こうして,A受審人は,07時37分神集島港宮崎灯台から048度1,200メートルの地点において,針路を3番目の刺し網に向かう255度に定めて8.0ノットの速力で手動操舵で進行し,同時40分わずか前,目印のブイまで10メートルばかりに近づいたとき,北から押し寄せる大きなうねりを見て危険を感じ,船体をうねりに立てようと右舵をとったところ,北に向首したとき船首から大きなうねりの中に突入した。
修生丸は,前部甲板に多量の海水が打ち込むとともに,うねりに伴って左舷側に傾斜したとき甲板上の漁網が海水と共に左舷に移動し,船体が大傾斜して復原力を喪失し,07時40分神集島港宮崎灯台から016度650メートルの地点において,左舷側に転覆した。

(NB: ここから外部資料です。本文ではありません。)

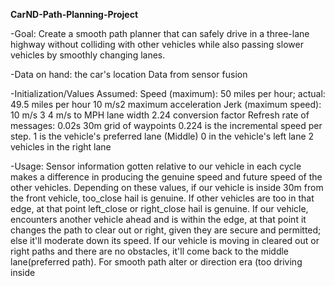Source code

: **CarND-Path-Planning-Project**

-Goal: Create a smooth path planner that can safely drive in a three-lane highway without colliding with other vehicles while also passing slower vehicles by smoothly changing lanes.

-Data on hand: the car's location Data from sensor fusion

-Initialization/Values Assumed: Speed (maximum): 50 miles per hour; actual: 49.5 miles per hour 10 m/s2 maximum acceleration Jerk (maximum speed): 10 m/s 3 4 m/s to MPH lane width 2.24 conversion factor Refresh rate of messages: 0.02s 30m grid of waypoints 0.224 is the incremental speed per step. 1 is the vehicle's preferred lane (Middle) 0 in the vehicle's left lane 2 vehicles in the right lane

-Usage: Sensor information gotten relative to our vehicle in each cycle makes a difference in producing the genuine speed and future speed of the other vehicles. Depending on these values, if our vehicle is inside 30m from the front vehicle, too_close hail is genuine. If other vehicles are too in that edge, at that point left_close or right_close hail is genuine. If our vehicle, encounters another vehicle ahead and is within the edge, at that point it changes the path to clear out or right, given they are secure and permitted; else it'll moderate down its speed. If our vehicle is moving in cleared out or right paths and there are no obstacles, it'll come back to the middle lane(preferred path). For smooth path alter or direction era (too driving inside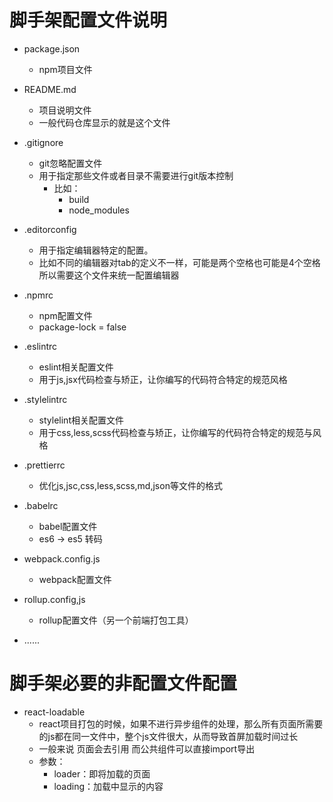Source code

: # 脚手架配置文件说明

* package.json
    - npm项目文件

* README.md 
    - 项目说明文件
    - 一般代码仓库显示的就是这个文件 

* .gitignore
    - git忽略配置文件
    - 用于指定那些文件或者目录不需要进行git版本控制
        - 比如：
            - build
            - node_modules

* .editorconfig
    - 用于指定编辑器特定的配置。
    - 比如不同的编辑器对tab的定义不一样，可能是两个空格也可能是4个空格所以需要这个文件来统一配置编辑器

* .npmrc
    - npm配置文件
    - package-lock = false

* .eslintrc
    - eslint相关配置文件
    - 用于js,jsx代码检查与矫正，让你编写的代码符合特定的规范风格 

* .stylelintrc
    - stylelint相关配置文件
    - 用于css,less,scss代码检查与矫正，让你编写的代码符合特定的规范与风格

* .prettierrc
    - 优化js,jsc,css,less,scss,md,json等文件的格式

* .babelrc
    - babel配置文件
    - es6 -> es5 转码

* webpack.config.js
    - webpack配置文件

* rollup.config,js
    - rollup配置文件（另一个前端打包工具）

* ......


# 脚手架必要的非配置文件配置

* react-loadable
    - react项目打包的时候，如果不进行异步组件的处理，那么所有页面所需要的js都在同一文件中，整个js文件很大，从而导致首屏加载时间过长 
    - 一般来说 页面会去引用 而公共组件可以直接import导出
    - 参数：
        - loader：即将加载的页面
        - loading：加载中显示的内容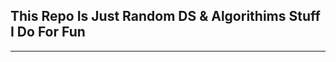 ## This Repo Is Just Random DS & Algorithims Stuff I Do For Fun

----------------------------------------------------------------






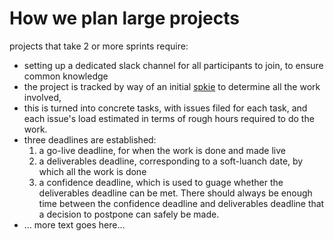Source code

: # How we plan large projects

projects that take 2 or more sprints require:

- setting up a dedicated slack channel for all participants to join, to ensure common knowledge
- the project is tracked by way of an initial [spkie](https://en.wikipedia.org/wiki/Spike_(software_development)) to determine all the work involved,
- this is turned into concrete tasks, with issues filed for each task, and each issue's load estimated in terms of rough hours required to do the work.
- three deadlines are established:
  1. a go-live deadline, for when the work is done and made live
  2. a deliverables deadline, corresponding to a soft-luanch date, by which all the work is done
  3. a confidence deadline, which is used to guage whether the deliverables deadline can be met. There should always be enough time between the confidence deadline and deliverables deadline that a decision to postpone can safely be made.
- ... more text goes here...
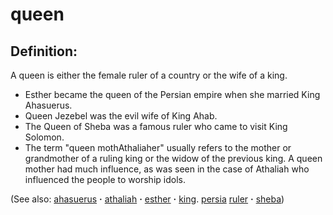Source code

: # queen #

## Definition: ##

A queen is either the female ruler of a country or the wife of a king.

* Esther became the queen of the Persian empire when she married King Ahasuerus.
* Queen Jezebel was the evil wife of King Ahab.
* The Queen of Sheba was a famous ruler who came to visit King Solomon.
* The term "queen mothAthaliaher" usually refers to the mother or grandmother of a ruling king or the widow of the previous king. A queen mother had much influence, as was seen in the case of Athaliah who influenced the people to worship idols.

(See also: [ahasuerus](../other/ahasuerus.md) **·** [athaliah](../other/athaliah.md) **·** [esther](../other/esther.md) **·** [king](../other/king.md). [persia](../other/persia.md) [ruler](../other/ruler.md) **·** [sheba](../other/sheba.md))

## 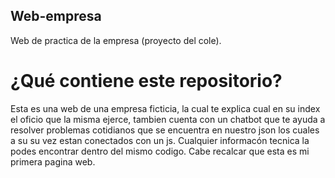 ## Web-empresa
Web de practica de la empresa (proyecto del cole).

# ¿Qué contiene este repositorio?
Esta es una web de una empresa ficticia, la cual te explica cual en su index el oficio que la misma ejerce, tambien cuenta con un chatbot que te ayuda a resolver problemas cotidianos que se encuentra en nuestro json los cuales a su su vez estan conectados con un js.
Cualquier informacón tecnica la podes encontrar dentro del mismo codigo.
Cabe recalcar que esta es mi primera pagina web.
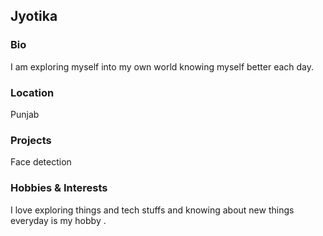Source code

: ## Jyotika 

### Bio
I am exploring myself into my own world knowing myself better each day.

### Location
Punjab

### Projects
Face detection

### Hobbies & Interests
I love exploring things and tech stuffs and knowing about new things everyday is my hobby .
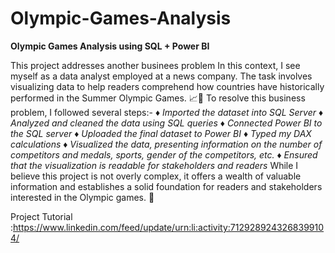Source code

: # Olympic-Games-Analysis

**Olympic Games Analysis using SQL + Power BI**

This project addresses another businees problem In this context, I see myself as a data analyst employed at a news company. The task involves visualizing data to help readers comprehend how countries have historically performed in the Summer Olympic Games. 📈🥇
To resolve this business problem, I followed several steps:-
♦️ *Imported the dataset into SQL Server*
♦️ *Analyzed and cleaned the data using SQL queries*
♦️ *Connected Power BI to the SQL server*
♦️ *Uploaded the final dataset to Power BI*
♦️ *Typed my DAX calculations*
♦️ *Visualized the data, presenting information on the number of competitors and medals, sports, gender of the competitors, etc.*
♦️ *Ensured that the visualization is readable for stakeholders and readers*
While I believe this project is not overly complex, it offers a wealth of valuable information and establishes a solid foundation for readers and stakeholders interested in the Olympic games. 🙌

Project Tutorial :https://www.linkedin.com/feed/update/urn:li:activity:7129289243268399104/
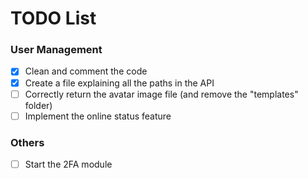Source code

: # TODO List

### User Management
 - [X] Clean and comment the code
 - [X] Create a file explaining all the paths in the API
 - [ ] Correctly return the avatar image file (and remove the "templates" folder)
 - [ ] Implement the online status feature

 ### Others
 - [ ] Start the 2FA module
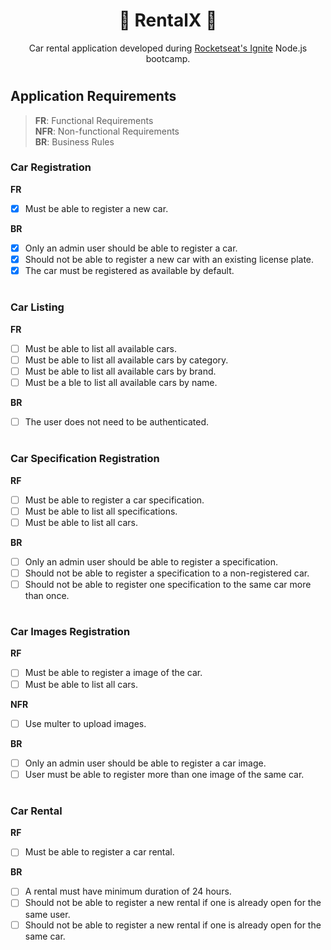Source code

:<h1 align="center">🚀 RentalX 🚀</h1>

<p align="center">
Car rental application developed during <a href="https://www.rocketseat.com.br/ignite">Rocketseat's Ignite</a> Node.js bootcamp.
</p>

# 

## Application Requirements

> **FR**: Functional Requirements  
> **NFR**: Non-functional Requirements  
> **BR**: Business Rules


### Car Registration

**FR**
- [x] Must be able to register a new car.

**BR**
- [x] Only an admin user should be able to register a car.
- [x] Should not be able to register a new car with an existing license plate.
- [x] The car must be registered as available by default.

#

### Car Listing

**FR**
- [ ] Must be able to list all available cars.
- [ ] Must be able to list all available cars by category.
- [ ] Must be able to list all available cars by brand.
- [ ] Must be a ble to list all available cars by name.

**BR**
- [ ] The user does not need to be authenticated.

#

### Car Specification Registration

**RF**
- [ ] Must be able to register a car specification.
- [ ] Must be able to list all specifications.
- [ ] Must be able to list all cars.

**BR**
- [ ] Only an admin user should be able to register a specification.
- [ ] Should not be able to register a specification to a non-registered car.
- [ ] Should not be able to register one specification to the same car more than once.

#

### Car Images Registration

**RF**
- [ ] Must be able to register a image of the car.
- [ ] Must be able to list all cars.

**NFR**
- [ ] Use multer to upload images.

**BR**
- [ ] Only an admin user should be able to register a car image.
- [ ] User must be able to register more than one image of the same car.

#

### Car Rental

**RF**
- [ ] Must be able to register a car rental.

**BR**
- [ ] A rental must have minimum duration of 24 hours.
- [ ] Should not be able to register a new rental if one is already open for the same user.
- [ ] Should not be able to register a new rental if one is already open for the same car.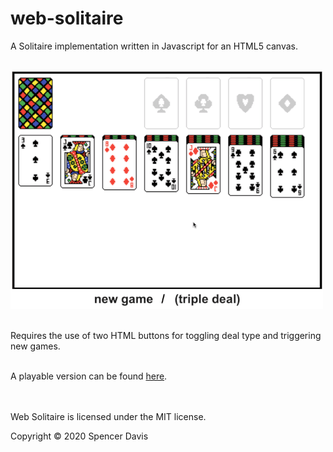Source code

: # web-solitaire
A Solitaire implementation written in Javascript for an HTML5 canvas.
<br /><br />

![Gameplay Demo](demo/solitaire-gameplay.gif)
<br /><br />

Requires the use of two HTML buttons for toggling deal type and triggering new games.
<br /><br />

A playable version can be found [here](https://www.strdavis.com/solitaire/).
<br /><br /><br />

Web Solitaire is licensed under the MIT license.

Copyright © 2020 Spencer Davis
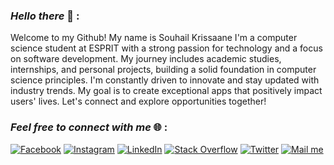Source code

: ### ***Hello there*** 👋 :

Welcome to my Github! My name is Souhail Krissaane I'm a computer science student at ESPRIT with a strong passion for technology and a focus on software development. My journey includes academic studies, internships, and personal projects, building a solid foundation in computer science principles. I'm constantly driven to innovate and stay updated with industry trends. My goal is to create exceptional apps that positively impact users' lives. Let's connect and explore opportunities together!





 ###  ***Feel free to connect with me*** 🌐 :
[![Facebook](https://img.shields.io/badge/Facebook-1877F2?style=for-the-badge&logo=facebook&logoColor=white)](https://www.facebook.com/souhail.krissaane/) [![Instagram](https://img.shields.io/badge/Instagram-E4405F?style=for-the-badge&logo=instagram&logoColor=white)](https://instagram.com/souhail_krissaane) [![LinkedIn](https://img.shields.io/badge/LinkedIn-0077B5?style=for-the-badge&logo=linkedin&logoColor=white)](https://www.linkedin.com/in/souhail-krissaane-5b66571b0/) [![Stack Overflow](https://img.shields.io/badge/stackoverflow-C75F0C?style=for-the-badge&logo=stackoverflow&logoColor=white)](https://stackoverflow.com/users/19533775) [![Twitter](https://img.shields.io/badge/twitter-1D9BF0?style=for-the-badge&logo=twitter&logoColor=white)](https://twitter.com/CrinNxX) 
 [![Mail me ](https://img.shields.io/badge/Gmail-D14836?style=for-the-badge&logo=gmail&logoColor=white)](https://mail.google.com/mail/u/?fs=1&to=souhail.krissaane@gmail.com&tf=cm) 



<!--
**SouhailKrs/SouhailKrs** is a ✨ _special_ ✨ repository because its `README.md` (this file) appears on your GitHub profile.

Here are some ideas to get you started:

- 🔭 I’m currently working on ...
- 🌱 I’m currently learning ...
- 👯 I’m looking to collaborate on ...
- 🤔 I’m looking for help with ...
- 💬 Ask me about ...
- 📫 How to reach me: ...
- 😄 Pronouns: ...
- ⚡ Fun fact: ...
-->
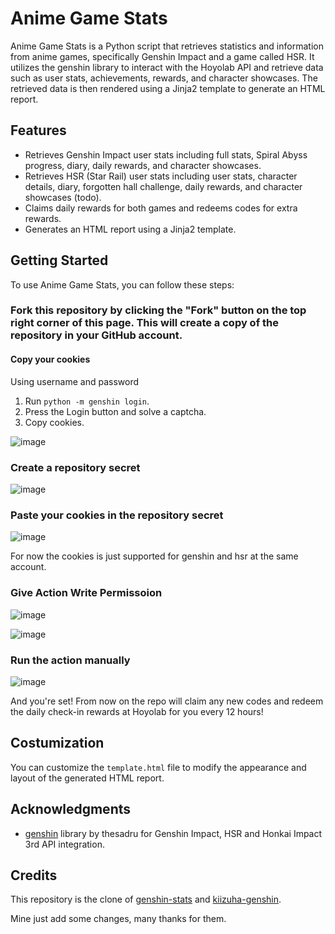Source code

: # Anime Game Stats

Anime Game Stats is a Python script that retrieves statistics and information from anime games, specifically Genshin Impact and a game called HSR. It utilizes the genshin library to interact with the Hoyolab API and retrieve data such as user stats, achievements, rewards, and character showcases. The retrieved data is then rendered using a Jinja2 template to generate an HTML report.

## Features

- Retrieves Genshin Impact user stats including full stats, Spiral Abyss progress, diary, daily rewards, and character showcases.
- Retrieves HSR (Star Rail) user stats including user stats, character details, diary, forgotten hall challenge, daily rewards, and character showcases (todo).
- Claims daily rewards for both games and redeems codes for extra rewards.
- Generates an HTML report using a Jinja2 template.

## Getting Started

To use Anime Game Stats, you can follow these steps:

### Fork this repository by clicking the "Fork" button on the top right corner of this page. This will create a copy of the repository in your GitHub account.
#### Copy your cookies

Using username and password
1. Run `python -m genshin login`.
2. Press the Login button and solve a captcha.
3. Copy cookies.

![image](https://github.com/user-attachments/assets/7e7b7d70-3f68-426c-a481-9c0ca0ca5a39)


### Create a repository secret

![image](https://github.com/MhankBarBar/anime-game-stats/assets/55822959/5fd34244-bca2-4c9a-afad-c12fca91134d)

### Paste your cookies in the repository secret

![image](https://github.com/user-attachments/assets/1085893e-c2a6-4716-ab5e-201a357cf8bf)


For now the cookies is just supported for genshin and hsr at the same account.

### Give Action Write Permissoion

![image](https://github.com/MhankBarBar/anime-game-stats/assets/55822959/152ee424-6db1-4933-9fa9-26fe0327eac7)

![image](https://github.com/MhankBarBar/anime-game-stats/assets/55822959/6ee01665-903d-4337-9b47-591a5dc693d5)

### Run the action manually

![image](https://github.com/MhankBarBar/anime-game-stats/assets/55822959/dae0ea7f-3386-467a-9fd5-fb12d5878022)


And you're set! From now on the repo will claim any new codes and redeem the daily check-in rewards at Hoyolab for you every 12 hours!

## Costumization
You can customize the `template.html` file to modify the appearance and layout of the generated HTML report.

## Acknowledgments
- [genshin](https://github.com/thesadru/genshin.py) library by thesadru for Genshin Impact, HSR and Honkai Impact 3rd API integration.

## Credits
This repository is the clone of [genshin-stats](https://github.com/thesadru/genshin-stats) and [kiizuha-genshin](https://github.com/rushkii/kiizuha-genshin).

Mine just add some changes, many thanks for them.
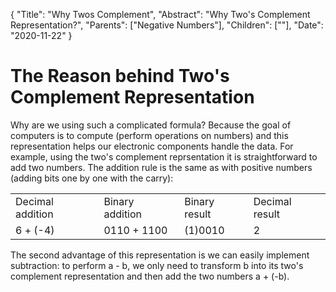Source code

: {
    "Title": "Why Twos Complement",
    "Abstract": "Why Two's Complement Representation?",
    "Parents": ["Negative Numbers"],
    "Children": [""],
    "Date": "2020-11-22"
}

# The Reason behind Two's Complement Representation

Why are we using such a complicated formula? Because the goal of computers is to compute (perform operations on numbers) and this representation helps our electronic components handle the data. For example, using the two's complement reprsentation it is straightforward to add two numbers. The addition rule is the same as with positive numbers (adding bits one by one with the carry):

<table class="w3-table-all w3-hoverable">
	<tr class="w3-green">
		<td>Decimal addition</td>
		<td>Binary addition</td>
		<td>Binary result</td>
		<td>Decimal result</td>
	</tr>
	<tr class="w3-hover-green">
		<td>6 + (-4)</td>
		<td>0110 + 1100</td>
		<td>(1)0010</td>
		<td>2</td>
	</tr>
</table>

The second advantage of this representation is we can easily implement subtraction: to perform a - b, we only need to transform b into its two's complement representation and then add the two numbers a + (-b).
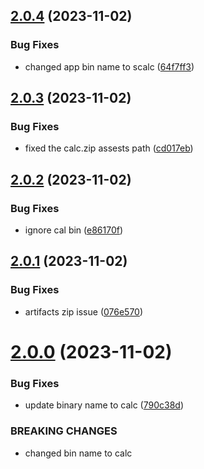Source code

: ## [2.0.4](https://github.com/ajilraju/go-demo-cal/compare/v2.0.3...v2.0.4) (2023-11-02)


### Bug Fixes

* changed app bin name to scalc ([64f7ff3](https://github.com/ajilraju/go-demo-cal/commit/64f7ff3fcd4bb1ba5c45df7cdbf5e4026dbaf1e5))



## [2.0.3](https://github.com/ajilraju/go-demo-cal/compare/v2.0.2...v2.0.3) (2023-11-02)


### Bug Fixes

* fixed the calc.zip assests path ([cd017eb](https://github.com/ajilraju/go-demo-cal/commit/cd017eb8d9ceb11a2177f5702fb2ac8d44b8e064))



## [2.0.2](https://github.com/ajilraju/go-demo-cal/compare/v2.0.1...v2.0.2) (2023-11-02)


### Bug Fixes

* ignore cal bin ([e86170f](https://github.com/ajilraju/go-demo-cal/commit/e86170f460d9079a8f88d13d572af88c737e7a2f))



## [2.0.1](https://github.com/ajilraju/go-demo-cal/compare/v2.0.0...v2.0.1) (2023-11-02)


### Bug Fixes

* artifacts zip issue ([076e570](https://github.com/ajilraju/go-demo-cal/commit/076e5703bdeb740a2e67a14cfe1ddd6cd81595ae))



# [2.0.0](https://github.com/ajilraju/go-demo-cal/compare/v1.1.1...v2.0.0) (2023-11-02)


### Bug Fixes

* update binary name to calc ([790c38d](https://github.com/ajilraju/go-demo-cal/commit/790c38d28a1ccb0a8681d01c9923c0e1564ebcbe))


### BREAKING CHANGES

* changed bin name to calc



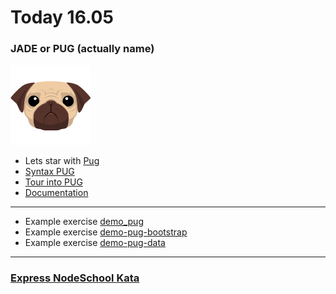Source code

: # Today 16.05

### JADE or PUG (actually name)

![pug.png](img/pug.png)

- Lets star with [Pug](http://jade-lang.com/) 
- [Syntax PUG](https://naltatis.github.io/jade-syntax-docs/)
- [Tour into PUG](http://learnjade.com/tour/intro/)
- [Documentation](https://github.com/pugjs/pug)

---

-   Example exercise [demo_pug](demo-pug)
-   Example exercise [demo-pug-bootstrap](demo-pug-bootstrap)
-   Example exercise [demo-pug-data](demo-pug-data)

---

 ### [Express NodeSchool Kata](https://skylabcoders.github.io/bootcamp-abril2017/?full#243)
 


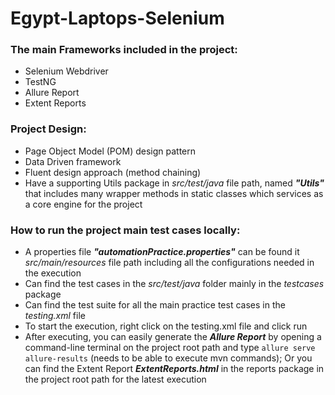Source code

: # Egypt-Laptops-Selenium

### The main Frameworks included in the project:
* Selenium Webdriver
* TestNG
* Allure Report
* Extent Reports

### Project Design:
* Page Object Model (POM) design pattern
* Data Driven framework
* Fluent design approach (method chaining)
* Have a supporting Utils package in *src/test/java* file path, named ***"Utils"*** that includes many wrapper methods in static classes which services as a core engine for the project 

### How to run the project main test cases locally:
* A properties file ***"automationPractice.properties"*** can be found it *src/main/resources* file path including all the configurations needed in the execution
* Can find the test cases in the *src/test/java* folder mainly in the *testcases* package
* Can find the test suite for all the main practice test cases in the *testing.xml* file
* To start the execution, right click on the testing.xml file and click run
* After executing, you can easily generate the ***Allure Report*** by opening a command-line terminal on the project root path and type `allure serve allure-results` (needs to be able to execute mvn commands); Or you can find the Extent Report ***ExtentReports.html*** in the reports package in the project root path for the latest execution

当時,天候は晴で風力2の東北東風が吹き,潮候は下げ潮の中央期で,北方から波高3メートルのうねりがあった。
転覆の結果,修生丸は,船底を上にした水船状態となり,海中に投げ出されたA受審人は同船につかまって漂流中,陸上で見ていた者の通報で来援した神集島漁港の僚船によって救助され,修生丸は同漁港に曳航されたが,機関室の機器等に濡損及び救助作業の際に僚船と接触して船体に損傷を生じ,のち,修理費の関係から譲渡処分された。
(原因)
本件転覆は,佐賀県神集島周辺海域において,3箇所に投網した刺し網を順に揚収するつもりで最初の網を揚網中,波とうねりが高まってきたことを認めた際,いつものように操業を中断して帰港し,揚収した網を1張り毎に陸揚げする措置がとられず,2張りの刺し網を前部甲板に積載したまま3番目の投網地点に向けて航行中,遭遇した大きなうねりによって多量の海水が甲板に打ち込み,船体が大傾斜して復原力を喪失したことによって発生したものである。
(受審人の所為)
A受審人は,佐賀県神集島周辺海域において,3箇所に投網した刺し網を順に揚収するつもりで最初の網を揚網中,波とうねりが高まってきたことを認めた場合,刺し網2張りを前部甲板に積載したまま航行すると,船首から波の打ち込みを受けて多量の海水が流入するおそれがあったから,いつものように操業を中断して帰港し,揚収した網を陸揚げするべき注意義務があった。しかしながら,同人は,時化で刺し網が傷むのを防ぐため,全ての網をできるだけ早く揚げてしまおうと思い,操業を中断して帰港し,揚収した網を陸揚げしなかった職務上の過失により,2張りの刺し網を前部甲板に積載し,さらに最後の刺し網の投網地点に向けて航行中,遭遇した大きなうねりによって多量の海水が打ち込み,船体が大傾斜して復原力を喪失し,修生丸が転覆する事態を招き,機関室の機器の濡損等を生じさせるに至った。
以上のA受審人の所為に対しては,海難審判法第4条第2項の規定により,同法第5条第1項第3号を適用して同人を戒告する。